Ebos buys Aussie firm Symbion
Christchurch-based Ebos Group is looking for an ASX listing across the Tasman as part of a $1.1 billion deal to buy Australian pharmaceutical wholesaler and distributor, Symbion.
New Zealand brokers were positive about the purchase which will drive Ebos' revenues to in excess of $6b. In February Ebos expected full year revenues to be in the order of $1.5b.
Ebos has entered into an agreement to acquire Symbion from Zuellig Healthcare Holdings Australia. There had been five months of due diligence from both parties involved in the transaction, Ebos managing director Mark Waller said.

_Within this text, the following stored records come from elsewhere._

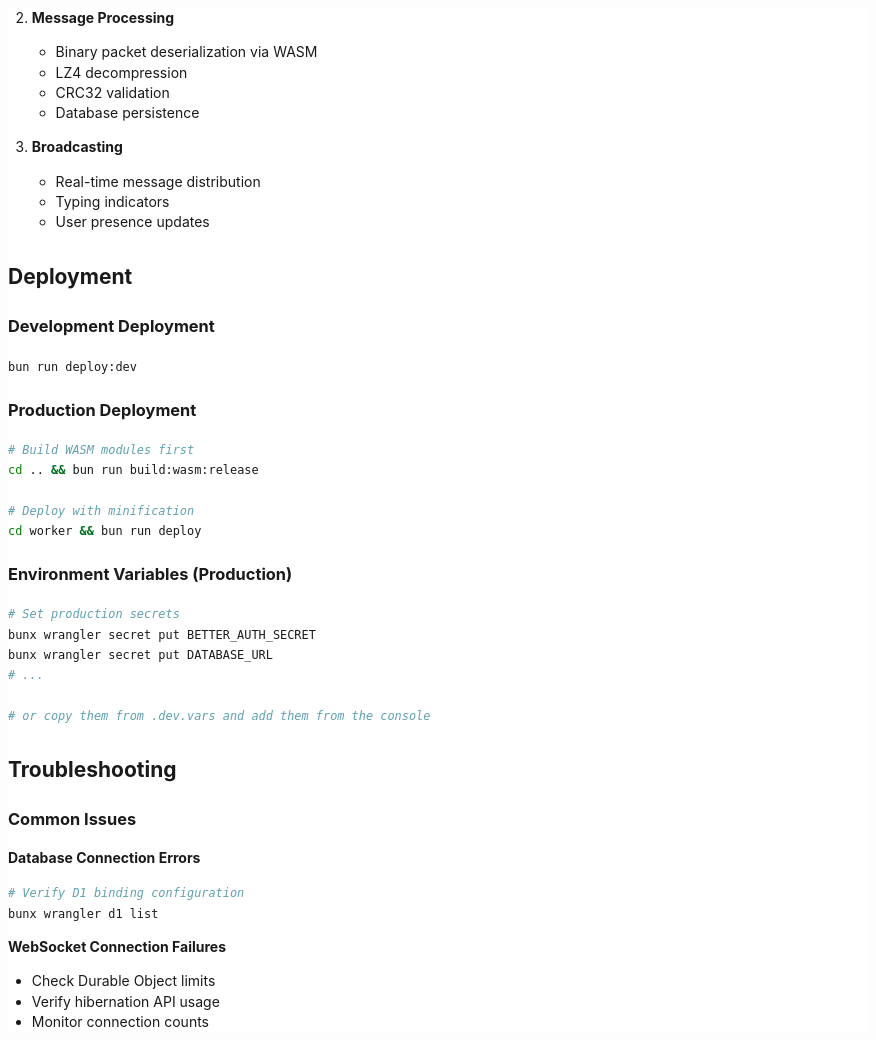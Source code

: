 2. **Message Processing**
   - Binary packet deserialization via WASM
   - LZ4 decompression
   - CRC32 validation
   - Database persistence

3. **Broadcasting**
   - Real-time message distribution
   - Typing indicators
   - User presence updates

## Deployment

### Development Deployment
```bash
bun run deploy:dev
```

### Production Deployment
```bash
# Build WASM modules first
cd .. && bun run build:wasm:release

# Deploy with minification
cd worker && bun run deploy
```

### Environment Variables (Production)

```bash
# Set production secrets
bunx wrangler secret put BETTER_AUTH_SECRET
bunx wrangler secret put DATABASE_URL
# ...

# or copy them from .dev.vars and add them from the console 
```

## Troubleshooting

### Common Issues

**Database Connection Errors**
```bash
# Verify D1 binding configuration
bunx wrangler d1 list
```

**WebSocket Connection Failures**
- Check Durable Object limits
- Verify hibernation API usage
- Monitor connection counts
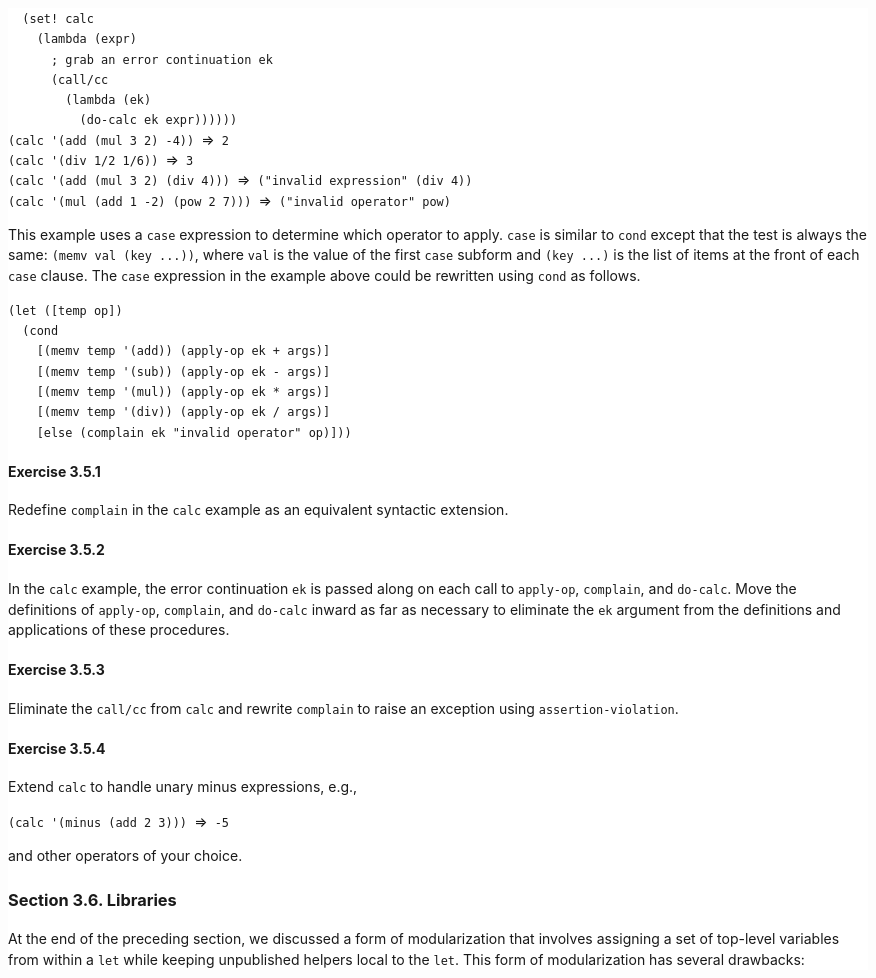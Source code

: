 `  (set! calc`<br>
`    (lambda (expr)`<br>
`      ; grab an error continuation ek`<br>
`      (call/cc`<br>
`        (lambda (ek)`<br>
`          (do-calc ek expr)))))) `<br>
`(calc '(add (mul 3 2) -4)) `$\Rightarrow$` 2`<br>
`(calc '(div 1/2 1/6)) `$\Rightarrow$` 3`<br>
`(calc '(add (mul 3 2) (div 4))) `$\Rightarrow$` ("invalid expression" (div 4))`<br>
`(calc '(mul (add 1 -2) (pow 2 7))) `$\Rightarrow$` ("invalid operator" pow)`

This example uses a `case` expression to determine which operator to
apply. `case` is similar to `cond` except that the test is always the
same: `(memv val (key ...))`, where `val` is the value of the first
`case` subform and `(key ...)` is the list of items at the front of each
`case` clause. The `case` expression in the example above could be
rewritten using `cond` as follows.

`(let ([temp op])`<br>
`  (cond`<br>
`    [(memv temp '(add)) (apply-op ek + args)]`<br>
`    [(memv temp '(sub)) (apply-op ek - args)]`<br>
`    [(memv temp '(mul)) (apply-op ek * args)]`<br>
`    [(memv temp '(div)) (apply-op ek / args)]`<br>
`    [else (complain ek "invalid operator" op)]))`

#### Exercise 3.5.1

Redefine `complain` in the `calc` example as an equivalent syntactic
extension.

#### Exercise 3.5.2

In the `calc` example, the error continuation `ek` is passed along on
each call to `apply-op`, `complain`, and `do-calc`. Move the definitions
of `apply-op`, `complain`, and `do-calc` inward as far as necessary to
eliminate the `ek` argument from the definitions and applications of
these procedures.

#### Exercise 3.5.3

Eliminate the `call/cc` from `calc` and rewrite `complain` to raise an
exception using `assertion-violation`.

#### Exercise 3.5.4

Extend `calc` to handle unary minus expressions, e.g.,

`(calc '(minus (add 2 3))) `$\Rightarrow$` -5`

and other operators of your choice.

### Section 3.6. Libraries

At the end of the preceding section, we discussed a form of
modularization that involves assigning a set of top-level variables from
within a `let` while keeping unpublished helpers local to the `let`.
This form of modularization has several drawbacks:
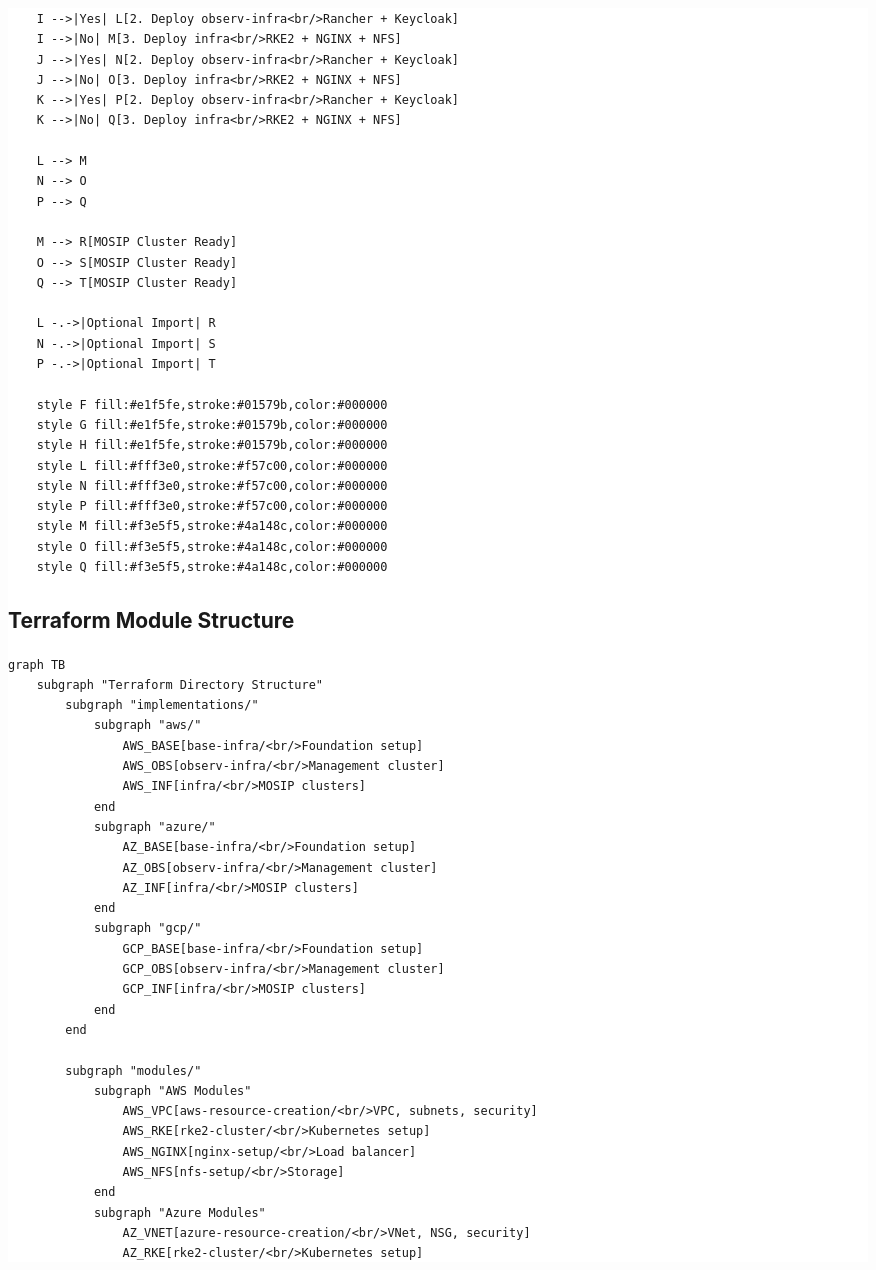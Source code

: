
 ```mermaid
    I -->|Yes| L[2. Deploy observ-infra<br/>Rancher + Keycloak]
    I -->|No| M[3. Deploy infra<br/>RKE2 + NGINX + NFS]
    J -->|Yes| N[2. Deploy observ-infra<br/>Rancher + Keycloak]
    J -->|No| O[3. Deploy infra<br/>RKE2 + NGINX + NFS]
    K -->|Yes| P[2. Deploy observ-infra<br/>Rancher + Keycloak]
    K -->|No| Q[3. Deploy infra<br/>RKE2 + NGINX + NFS]
    
    L --> M
    N --> O
    P --> Q
    
    M --> R[MOSIP Cluster Ready]
    O --> S[MOSIP Cluster Ready]
    Q --> T[MOSIP Cluster Ready]
    
    L -.->|Optional Import| R
    N -.->|Optional Import| S
    P -.->|Optional Import| T
    
    style F fill:#e1f5fe,stroke:#01579b,color:#000000
    style G fill:#e1f5fe,stroke:#01579b,color:#000000
    style H fill:#e1f5fe,stroke:#01579b,color:#000000
    style L fill:#fff3e0,stroke:#f57c00,color:#000000
    style N fill:#fff3e0,stroke:#f57c00,color:#000000
    style P fill:#fff3e0,stroke:#f57c00,color:#000000
    style M fill:#f3e5f5,stroke:#4a148c,color:#000000
    style O fill:#f3e5f5,stroke:#4a148c,color:#000000
    style Q fill:#f3e5f5,stroke:#4a148c,color:#000000
```

## Terraform Module Structure

```mermaid
graph TB
    subgraph "Terraform Directory Structure"
        subgraph "implementations/"
            subgraph "aws/"
                AWS_BASE[base-infra/<br/>Foundation setup]
                AWS_OBS[observ-infra/<br/>Management cluster]
                AWS_INF[infra/<br/>MOSIP clusters]
            end
            subgraph "azure/"
                AZ_BASE[base-infra/<br/>Foundation setup]
                AZ_OBS[observ-infra/<br/>Management cluster]
                AZ_INF[infra/<br/>MOSIP clusters]
            end
            subgraph "gcp/"
                GCP_BASE[base-infra/<br/>Foundation setup]
                GCP_OBS[observ-infra/<br/>Management cluster]
                GCP_INF[infra/<br/>MOSIP clusters]
            end
        end
        
        subgraph "modules/"
            subgraph "AWS Modules"
                AWS_VPC[aws-resource-creation/<br/>VPC, subnets, security]
                AWS_RKE[rke2-cluster/<br/>Kubernetes setup]
                AWS_NGINX[nginx-setup/<br/>Load balancer]
                AWS_NFS[nfs-setup/<br/>Storage]
            end
            subgraph "Azure Modules"
                AZ_VNET[azure-resource-creation/<br/>VNet, NSG, security]
                AZ_RKE[rke2-cluster/<br/>Kubernetes setup]
```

Once the transaction is completed it will see Ebos become the third largest New Zealand listed company by revenue, behind only Fonterra and Fletcher Building, he said.
In terms of capitalisation, Ebos would move from around $525 million to around $1.25b.
In terms of total ''enterprise value'' including debt, the company would grow from nearly $600m to around $1.7b.
For the acquisition Ebos will pay $367m of cash, and had agreed with institutions to place $90m of shares, Waller said.
There would also be a $149m renounceable rights issue to Ebos shareholders, with the remainder of the purchase price, $498m, being through the issue of new shares to Zuellig. Zuellig will become a 40 per cent shareholder in the enlarged group.
In addition, Ebos will assume $230m of debt, when combined with the purchase consideration added to a $1.1b enterprise value.
Ebos shares have been halted for a bookbuild, with the company already having been on a roadshow to institutions to cement the $90m raising, Waller said.
Shares, which last traded at $9.90, would likely remain on a halt today, Waller said.
Hamilton Hindin Greene broker Grant Williamson said given the size of Ebos, Symbion was ''a huge acquisition'', but Ebos had a good track record of bedding down such deals.
''Reading what has been said ... it has a strong record of growth and profitability. It should fit very nicely with Ebos.''
Craigs Investment Partners investment advisor Jennifer Moreton said the purchase looked like a good buy, with good synergies between what Ebos did here in New Zealand and what Symbion did in Australia.
''We have a lot of faith in the management of Ebos because they have had a history of running that company well,'' Moreton said.
In terms of the ASX-listing she did not thing the Zuelling team would have agreed to the sale without an Australian listing given the issue of Ebos shares. She noted the company had hit a record intraday trading high of $10.01 on May 23.
The agreement is subject to certain conditions including Ebos shareholder approval at a special meeting in Christchurch on June 14, and settle early in July.
Ebos' last significant purchase was $105m paid for the trans-Tasman Masterpet group.
''Symbion has a strong record of growth and profitability ... has a diversified earnings stream in pharmacy, hospital and animal care, and is a great fit with Ebos' core business competencies in both countries. On the animal care side,
Symbion's veterinary business Lyppard will sit well alongside our recent acquisition of Masterpet,'' Waller said.
The two businesses were very well matched, he said with an 89 per cent ''degree of fit'' in what the two companies did no geographic overlap in the markets they operated in.
Waller said given the purchase he would spend significant time in Australia, and was not ruling out further acquisitions by Ebos.
''We've got a backlog of other opportunities, that's all I can say.''
It would seek a dual listing by December 31, and this would help with a natural appetite for shares, Waller said.
''When we did this placement we did a roadshow to Australia and the placement was heavily oversubscribed.''
Symbion chief executive Patrick Davies said a key indicator of the upside potential was the decision by Symbion's family-based owners to retain a significant investment in Ebos post the acquisition.